[Your objective]
Reproduction without pictures: print every entry precisely as written.

[Provided data]

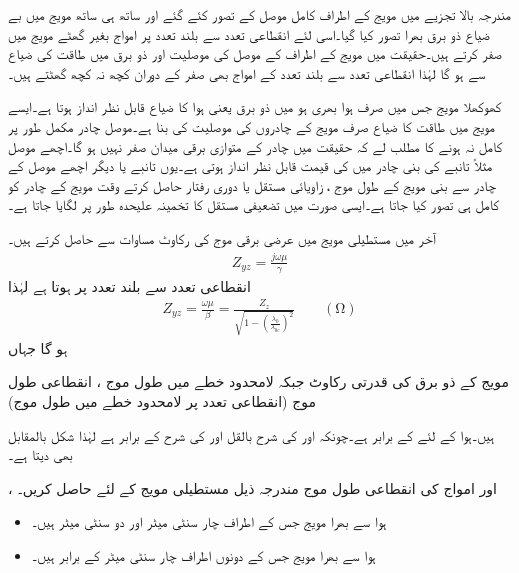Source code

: مندرجہ بالا تجزیے میں مویج کے اطراف کامل موصل کے تصور کئے گئے اور ساتھ ہی ساتھ مویج میں بے ضیاع ذو برق بھرا تصور کیا گیا۔اسی لئے انقطاعی تعدد سے بلند تعدد پر امواج بغیر گھٹے مویج میں صفر کرتے ہیں۔حقیقت میں مویج کے اطراف کے موصل کی موصلیت اور ذو برق میں طاقت کی ضیاع سے   ہو گا لہٰذا انقطاعی تعدد سے بلند تعدد کے امواج بھی صفر کے دوران کچھ نہ کچھ گھٹتے ہیں۔

کھوکھلا مویج جس میں صرف ہوا بھری ہو میں ذو برق یعنی ہوا کا ضیاع  قابل نظر انداز ہوتا ہے۔ایسے مویج میں طاقت کا ضیاع صرف مویج کے چادروں کی موصلیت کی بنا ہے۔موصل چادر مکمل طور پر کامل نہ ہونے کا مطلب لے کہ حقیقت میں چادر کے متوازی برقی میدان  صفر نہیں ہو گا۔اچھے موصل مثلاً تانبے کی بنی چادر میں  کی قیمت قابل نظر انداز ہوتی ہے۔یوں تانبے یا دیگر اچھے موصل کے چادر سے بنی مویج کے طول موج ، زاویائی مستقل  یا دوری رفتار  حاصل کرتے وقت مویج کے چادر کو کامل ہی تصور کیا جاتا ہے۔ایسی صورت میں تضعیفی مستقل  کا تخمینہ  علیحدہ طور پر لگایا جاتا ہے۔

آخر میں مستطیلی مویج میں عرضی برقی موج کی رکاوٹ  مساوات  سے حاصل کرتے ہیں۔
\begin{align}
Z_{yz}=\frac{j\omega \mu}{\gamma}
\end{align} 
انقطاعی تعدد سے بلند تعدد پر  ہوتا ہے لہٰذا
\begin{align}\label{مساوات_مویج_عرضی_برقی_رکاوٹ_حتمی}
Z_{yz}=\frac{\omega \mu}{\beta}=\frac{Z_z}{\sqrt{1-\left(\frac{\lambda_0}{\lambda_{0c}}\right)^2}} \quad \quad (\si{\ohm})
\end{align} 
ہو گا جہاں
\begin{description}
 مویج کے ذو برق کی قدرتی رکاوٹ  جبکہ
 لامحدود خطے میں طول موج ،
 انقطاعی طول موج (انقطاعی تعدد پر لامحدود خطے میں طول موج)
\end{description}
ہیں۔ہوا کے لئے  کے برابر ہے۔چونکہ  اور  کی شرح بالقل  اور  کی شرح کے برابر ہے لہٰذا شکل    بالمقابل  بھی دیتا ہے۔

،  اور   امواج کی انقطاعی طول موج مندرجہ ذیل مستطیلی مویج کے لئے حاصل کریں۔
\begin{itemize}
\item
ہوا سے بھرا مویج جس کے اطراف  چار سنٹی میٹر اور دو سنٹی میٹر ہیں۔
\item
ہوا سے بھرا مویج جس کے دونوں اطراف  چار سنٹی میٹر کے برابر ہیں۔
\end{itemize} 

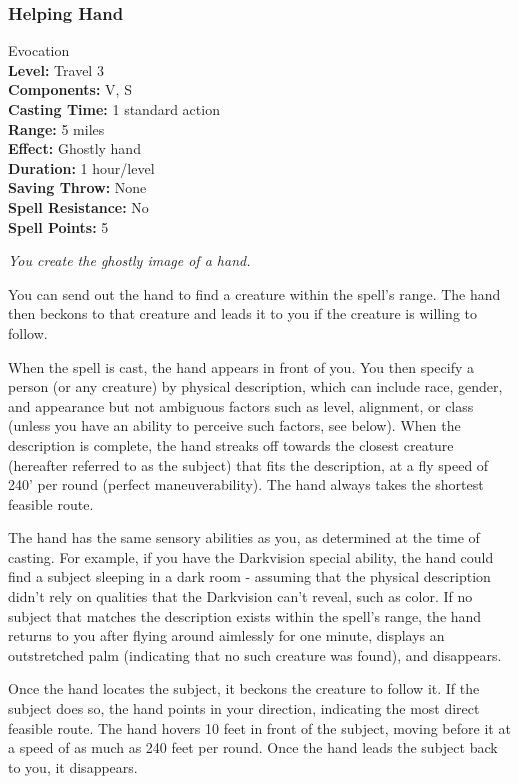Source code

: \subsubsection{Helping Hand}
\label{Spell:HelpingHand}
Evocation
\\ \textbf{Level:} Travel 3
\\ \textbf{Components:} V, S
\\ \textbf{Casting Time:} 1 standard action
\\ \textbf{Range:} 5 miles
\\ \textbf{Effect:} Ghostly hand
\\ \textbf{Duration:} 1 hour/level
\\ \textbf{Saving Throw:} None
\\ \textbf{Spell Resistance:} No
\\ \textbf{Spell Points:} 5

\emph{You create the ghostly image of a hand.}

You can send out the hand to find a creature within the spell's range. 
The hand then beckons to that creature and leads it to you if the creature is willing to follow.

When the spell is cast, the hand appears in front of you. 
You then specify a person (or any creature) by physical description, which can include race, gender, and appearance but not ambiguous factors such as level, alignment, or class (unless you have an ability to perceive such factors, see below).
When the description is complete, the hand streaks off towards the closest creature (hereafter referred to as the subject) that fits the description, at a fly speed of 240' per round (perfect maneuverability). The hand always takes the shortest feasible route.

The hand has the same sensory abilities as you, as determined at the time of casting. For example, if you have the Darkvision special ability, the hand could find a subject sleeping in a dark room - assuming that the physical description didn't rely on qualities that the Darkvision can't reveal, such as color. If no subject that matches the description exists within the spell's range, the hand returns to you after flying around aimlessly for one minute, displays an outstretched palm (indicating that no such creature was found), and disappears.

Once the hand locates the subject, it beckons the creature to follow it. 
If the subject does so, the hand points in your direction, indicating the most direct feasible route. 
The hand hovers 10 feet in front of the subject, moving before it at a speed of as much as 240 feet per round. 
Once the hand leads the subject back to you, it disappears.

[Answer space]
Source code

: مندرجہ بالا تجزیے میں مویج کے اطراف کامل موصل کے تصور کئے گئے اور ساتھ ہی ساتھ مویج میں بے ضیاع ذو برق بھرا تصور کیا گیا۔اسی لئے انقطاعی تعدد سے بلند تعدد پر امواج بغیر گھٹے مویج میں صفر کرتے ہیں۔حقیقت میں مویج کے اطراف کے موصل کی موصلیت اور ذو برق میں طاقت کی ضیاع سے   ہو گا لہٰذا انقطاعی تعدد سے بلند تعدد کے امواج بھی صفر کے دوران کچھ نہ کچھ گھٹتے ہیں۔

کھوکھلا مویج جس میں صرف ہوا بھری ہو میں ذو برق یعنی ہوا کا ضیاع  قابل نظر انداز ہوتا ہے۔ایسے مویج میں طاقت کا ضیاع صرف مویج کے چادروں کی موصلیت کی بنا ہے۔موصل چادر مکمل طور پر کامل نہ ہونے کا مطلب لے کہ حقیقت میں چادر کے متوازی برقی میدان  صفر نہیں ہو گا۔اچھے موصل مثلاً تانبے کی بنی چادر میں  کی قیمت قابل نظر انداز ہوتی ہے۔یوں تانبے یا دیگر اچھے موصل کے چادر سے بنی مویج کے طول موج ، زاویائی مستقل  یا دوری رفتار  حاصل کرتے وقت مویج کے چادر کو کامل ہی تصور کیا جاتا ہے۔ایسی صورت میں تضعیفی مستقل  کا تخمینہ  علیحدہ طور پر لگایا جاتا ہے۔

آخر میں مستطیلی مویج میں عرضی برقی موج کی رکاوٹ  مساوات  سے حاصل کرتے ہیں۔
\begin{align}
Z_{yz}=\frac{j\omega \mu}{\gamma}
\end{align} 
انقطاعی تعدد سے بلند تعدد پر  ہوتا ہے لہٰذا
\begin{align}\label{مساوات_مویج_عرضی_برقی_رکاوٹ_حتمی}
Z_{yz}=\frac{\omega \mu}{\beta}=\frac{Z_z}{\sqrt{1-\left(\frac{\lambda_0}{\lambda_{0c}}\right)^2}} \quad \quad (\si{\ohm})
\end{align} 
ہو گا جہاں
\begin{description}
 مویج کے ذو برق کی قدرتی رکاوٹ  جبکہ
 لامحدود خطے میں طول موج ،
 انقطاعی طول موج (انقطاعی تعدد پر لامحدود خطے میں طول موج)
\end{description}
ہیں۔ہوا کے لئے  کے برابر ہے۔چونکہ  اور  کی شرح بالقل  اور  کی شرح کے برابر ہے لہٰذا شکل    بالمقابل  بھی دیتا ہے۔

،  اور   امواج کی انقطاعی طول موج مندرجہ ذیل مستطیلی مویج کے لئے حاصل کریں۔
\begin{itemize}
\item
ہوا سے بھرا مویج جس کے اطراف  چار سنٹی میٹر اور دو سنٹی میٹر ہیں۔
\item
ہوا سے بھرا مویج جس کے دونوں اطراف  چار سنٹی میٹر کے برابر ہیں۔
\end{itemize} 

Source code

: \subsubsection{Helping Hand}
\label{Spell:HelpingHand}
Evocation
\\ \textbf{Level:} Travel 3
\\ \textbf{Components:} V, S
\\ \textbf{Casting Time:} 1 standard action
\\ \textbf{Range:} 5 miles
\\ \textbf{Effect:} Ghostly hand
\\ \textbf{Duration:} 1 hour/level
\\ \textbf{Saving Throw:} None
\\ \textbf{Spell Resistance:} No
\\ \textbf{Spell Points:} 5

\emph{You create the ghostly image of a hand.}

You can send out the hand to find a creature within the spell's range. 
The hand then beckons to that creature and leads it to you if the creature is willing to follow.

When the spell is cast, the hand appears in front of you. 
You then specify a person (or any creature) by physical description, which can include race, gender, and appearance but not ambiguous factors such as level, alignment, or class (unless you have an ability to perceive such factors, see below).
When the description is complete, the hand streaks off towards the closest creature (hereafter referred to as the subject) that fits the description, at a fly speed of 240' per round (perfect maneuverability). The hand always takes the shortest feasible route.

The hand has the same sensory abilities as you, as determined at the time of casting. For example, if you have the Darkvision special ability, the hand could find a subject sleeping in a dark room - assuming that the physical description didn't rely on qualities that the Darkvision can't reveal, such as color. If no subject that matches the description exists within the spell's range, the hand returns to you after flying around aimlessly for one minute, displays an outstretched palm (indicating that no such creature was found), and disappears.

Once the hand locates the subject, it beckons the creature to follow it. 
If the subject does so, the hand points in your direction, indicating the most direct feasible route. 
The hand hovers 10 feet in front of the subject, moving before it at a speed of as much as 240 feet per round. 
Once the hand leads the subject back to you, it disappears.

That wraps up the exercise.